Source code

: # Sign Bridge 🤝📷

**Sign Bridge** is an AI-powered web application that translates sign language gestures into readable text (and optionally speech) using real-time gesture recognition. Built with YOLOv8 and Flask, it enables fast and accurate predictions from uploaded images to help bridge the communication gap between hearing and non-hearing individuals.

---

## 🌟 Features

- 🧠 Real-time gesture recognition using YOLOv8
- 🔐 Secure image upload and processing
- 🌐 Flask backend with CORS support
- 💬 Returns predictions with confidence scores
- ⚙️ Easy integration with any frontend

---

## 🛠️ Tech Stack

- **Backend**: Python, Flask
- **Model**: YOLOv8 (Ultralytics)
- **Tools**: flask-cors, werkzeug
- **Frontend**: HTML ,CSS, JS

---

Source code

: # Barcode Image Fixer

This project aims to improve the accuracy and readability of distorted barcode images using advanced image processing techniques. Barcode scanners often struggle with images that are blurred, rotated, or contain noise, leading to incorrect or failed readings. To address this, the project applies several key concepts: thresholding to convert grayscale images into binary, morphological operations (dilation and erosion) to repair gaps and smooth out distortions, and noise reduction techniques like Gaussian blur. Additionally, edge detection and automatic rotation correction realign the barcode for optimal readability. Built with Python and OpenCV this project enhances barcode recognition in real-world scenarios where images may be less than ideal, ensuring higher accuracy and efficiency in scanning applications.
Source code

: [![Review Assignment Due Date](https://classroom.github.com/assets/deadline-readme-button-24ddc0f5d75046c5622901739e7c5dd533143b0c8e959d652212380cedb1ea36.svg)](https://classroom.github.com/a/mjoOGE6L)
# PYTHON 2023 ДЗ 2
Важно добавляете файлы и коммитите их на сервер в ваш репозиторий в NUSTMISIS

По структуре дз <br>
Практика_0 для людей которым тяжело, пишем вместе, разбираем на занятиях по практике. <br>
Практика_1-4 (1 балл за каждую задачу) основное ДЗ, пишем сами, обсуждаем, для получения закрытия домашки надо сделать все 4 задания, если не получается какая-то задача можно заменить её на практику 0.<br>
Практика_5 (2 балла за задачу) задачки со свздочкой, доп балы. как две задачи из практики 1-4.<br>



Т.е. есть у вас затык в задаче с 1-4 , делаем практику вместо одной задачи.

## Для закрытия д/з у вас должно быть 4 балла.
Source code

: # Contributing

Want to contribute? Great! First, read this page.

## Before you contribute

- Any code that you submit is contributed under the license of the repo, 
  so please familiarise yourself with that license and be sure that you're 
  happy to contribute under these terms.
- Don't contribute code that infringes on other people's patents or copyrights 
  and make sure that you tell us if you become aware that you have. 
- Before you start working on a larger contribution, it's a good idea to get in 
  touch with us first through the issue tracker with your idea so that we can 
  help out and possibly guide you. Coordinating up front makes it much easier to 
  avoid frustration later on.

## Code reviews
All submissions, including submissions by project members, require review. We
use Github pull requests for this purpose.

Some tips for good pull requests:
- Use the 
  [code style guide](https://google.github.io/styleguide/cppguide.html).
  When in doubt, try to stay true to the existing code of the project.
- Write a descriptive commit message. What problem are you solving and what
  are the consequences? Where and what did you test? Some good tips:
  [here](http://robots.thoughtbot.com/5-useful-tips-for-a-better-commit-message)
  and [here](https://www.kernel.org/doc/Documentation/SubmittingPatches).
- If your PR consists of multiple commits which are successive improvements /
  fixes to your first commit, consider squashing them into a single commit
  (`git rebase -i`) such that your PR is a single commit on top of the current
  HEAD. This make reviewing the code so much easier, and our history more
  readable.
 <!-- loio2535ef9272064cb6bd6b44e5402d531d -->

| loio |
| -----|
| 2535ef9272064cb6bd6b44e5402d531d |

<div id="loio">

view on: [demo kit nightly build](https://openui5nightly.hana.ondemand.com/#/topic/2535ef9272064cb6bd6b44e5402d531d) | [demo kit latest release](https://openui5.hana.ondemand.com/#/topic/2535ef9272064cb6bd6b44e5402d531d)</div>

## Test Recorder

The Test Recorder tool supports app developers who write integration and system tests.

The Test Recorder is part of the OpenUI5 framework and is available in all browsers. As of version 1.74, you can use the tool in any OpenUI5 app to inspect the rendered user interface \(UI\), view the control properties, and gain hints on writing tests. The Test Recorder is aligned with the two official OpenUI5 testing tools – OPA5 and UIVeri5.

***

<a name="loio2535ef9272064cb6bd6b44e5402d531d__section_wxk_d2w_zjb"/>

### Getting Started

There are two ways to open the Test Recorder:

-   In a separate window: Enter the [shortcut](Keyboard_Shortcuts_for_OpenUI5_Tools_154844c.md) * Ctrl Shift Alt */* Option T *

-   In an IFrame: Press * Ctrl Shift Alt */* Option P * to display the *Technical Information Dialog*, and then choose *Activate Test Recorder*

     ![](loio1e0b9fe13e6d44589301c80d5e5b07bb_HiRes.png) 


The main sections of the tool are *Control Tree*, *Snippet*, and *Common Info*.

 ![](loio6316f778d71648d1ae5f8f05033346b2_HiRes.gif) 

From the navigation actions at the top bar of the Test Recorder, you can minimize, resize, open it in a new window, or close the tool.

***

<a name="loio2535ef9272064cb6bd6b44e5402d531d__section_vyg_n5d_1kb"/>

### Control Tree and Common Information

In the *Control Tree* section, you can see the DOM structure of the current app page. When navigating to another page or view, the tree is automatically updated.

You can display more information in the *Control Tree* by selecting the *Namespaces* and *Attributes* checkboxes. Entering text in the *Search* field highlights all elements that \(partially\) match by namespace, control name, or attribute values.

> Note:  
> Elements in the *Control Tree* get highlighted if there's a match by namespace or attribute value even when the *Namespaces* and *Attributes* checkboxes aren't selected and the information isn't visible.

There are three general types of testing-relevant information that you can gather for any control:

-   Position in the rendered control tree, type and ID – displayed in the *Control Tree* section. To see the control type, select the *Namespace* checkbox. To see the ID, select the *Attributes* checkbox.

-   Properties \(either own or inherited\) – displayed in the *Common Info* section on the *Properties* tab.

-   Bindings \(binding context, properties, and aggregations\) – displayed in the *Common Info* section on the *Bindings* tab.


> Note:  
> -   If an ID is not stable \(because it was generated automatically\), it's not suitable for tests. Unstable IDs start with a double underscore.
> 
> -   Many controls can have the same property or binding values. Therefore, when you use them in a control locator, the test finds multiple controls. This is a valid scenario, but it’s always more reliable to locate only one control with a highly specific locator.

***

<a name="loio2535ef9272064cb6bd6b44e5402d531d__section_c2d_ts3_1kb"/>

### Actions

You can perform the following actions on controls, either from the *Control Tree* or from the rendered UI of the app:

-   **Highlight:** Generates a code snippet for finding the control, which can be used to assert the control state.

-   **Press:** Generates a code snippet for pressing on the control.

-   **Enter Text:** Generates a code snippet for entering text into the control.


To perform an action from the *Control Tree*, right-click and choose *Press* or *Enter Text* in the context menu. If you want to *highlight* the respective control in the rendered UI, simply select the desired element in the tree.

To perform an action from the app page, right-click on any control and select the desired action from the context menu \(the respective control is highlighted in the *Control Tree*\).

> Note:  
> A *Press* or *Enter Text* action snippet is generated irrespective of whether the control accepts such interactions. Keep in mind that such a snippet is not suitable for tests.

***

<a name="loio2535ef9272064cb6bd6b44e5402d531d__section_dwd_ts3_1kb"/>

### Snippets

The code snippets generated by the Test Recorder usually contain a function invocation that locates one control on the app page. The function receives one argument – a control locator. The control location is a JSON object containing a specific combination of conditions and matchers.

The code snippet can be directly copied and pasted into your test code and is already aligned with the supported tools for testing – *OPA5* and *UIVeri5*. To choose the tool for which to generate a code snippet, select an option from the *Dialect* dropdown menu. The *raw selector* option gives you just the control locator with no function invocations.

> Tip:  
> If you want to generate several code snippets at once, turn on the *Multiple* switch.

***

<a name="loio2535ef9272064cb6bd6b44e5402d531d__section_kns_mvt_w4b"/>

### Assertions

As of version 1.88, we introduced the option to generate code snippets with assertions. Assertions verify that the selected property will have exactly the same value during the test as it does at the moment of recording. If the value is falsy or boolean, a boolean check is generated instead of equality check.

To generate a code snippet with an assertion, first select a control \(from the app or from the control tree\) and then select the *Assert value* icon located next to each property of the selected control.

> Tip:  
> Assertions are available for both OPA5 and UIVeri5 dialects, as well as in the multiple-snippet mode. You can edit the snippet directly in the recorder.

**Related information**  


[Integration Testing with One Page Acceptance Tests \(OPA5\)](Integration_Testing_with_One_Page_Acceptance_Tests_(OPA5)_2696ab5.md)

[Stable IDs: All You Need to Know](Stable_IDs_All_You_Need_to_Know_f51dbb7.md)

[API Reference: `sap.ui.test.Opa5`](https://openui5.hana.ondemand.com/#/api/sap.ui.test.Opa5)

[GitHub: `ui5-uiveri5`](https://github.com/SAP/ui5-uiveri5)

****************

Task description
Taking the lines above, repeat exactly those from the line that contains "and make sure" through the line that contains "avoid frustration later on.", and both of those lines as well. Include nothing else.

Result below
  and make sure that you tell us if you become aware that you have. 
- Before you start working on a larger contribution, it's a good idea to get in 
  touch with us first through the issue tracker with your idea so that we can 
  help out and possibly guide you. Coordinating up front makes it much easier to 
  avoid frustration later on.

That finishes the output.